→ What is required
Through the last line of the entries, please copy every line exactly, starting with the one that contains "- [x] 최종 우승자를 결정한다.".

[[ Available data open ]]

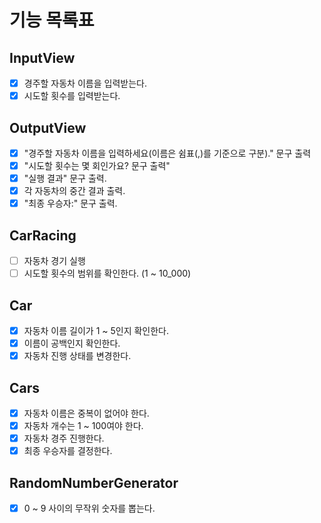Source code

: # 기능 목록표

## InputView

- [x] 경주할 자동차 이름을 입력받는다.
- [x] 시도할 횟수를 입력받는다.

## OutputView

- [x] "경주할 자동차 이름을 입력하세요(이름은 쉼표(,)를 기준으로 구분)." 문구 출력
- [x] "시도할 횟수는 몇 회인가요? 문구 출력"
- [x] "실행 결과" 문구 출력.
- [x] 각 자동차의 중간 결과 출력.
- [x] "최종 우승자:" 문구 출력.

## CarRacing

- [ ] 자동차 경기 실행
- [ ] 시도할 횟수의 범위를 확인한다. (1 ~ 10_000)

## Car

- [x] 자동차 이름 길이가 1 ~ 5인지 확인한다.
- [x] 이름이 공백인지 확인한다.
- [x] 자동차 진행 상태를 변경한다.

## Cars

- [x] 자동차 이름은 중복이 없어야 한다.
- [x] 자동차 개수는 1 ~ 100여야 한다.
- [x] 자동차 경주 진행한다.
- [x] 최종 우승자를 결정한다.

## RandomNumberGenerator

- [x] 0 ~ 9 사이의 무작위 숫자를 뽑는다.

[[ Available data closed ]]

→ Exercise result
- [x] 최종 우승자를 결정한다.

## RandomNumberGenerator

- [x] 0 ~ 9 사이의 무작위 숫자를 뽑는다.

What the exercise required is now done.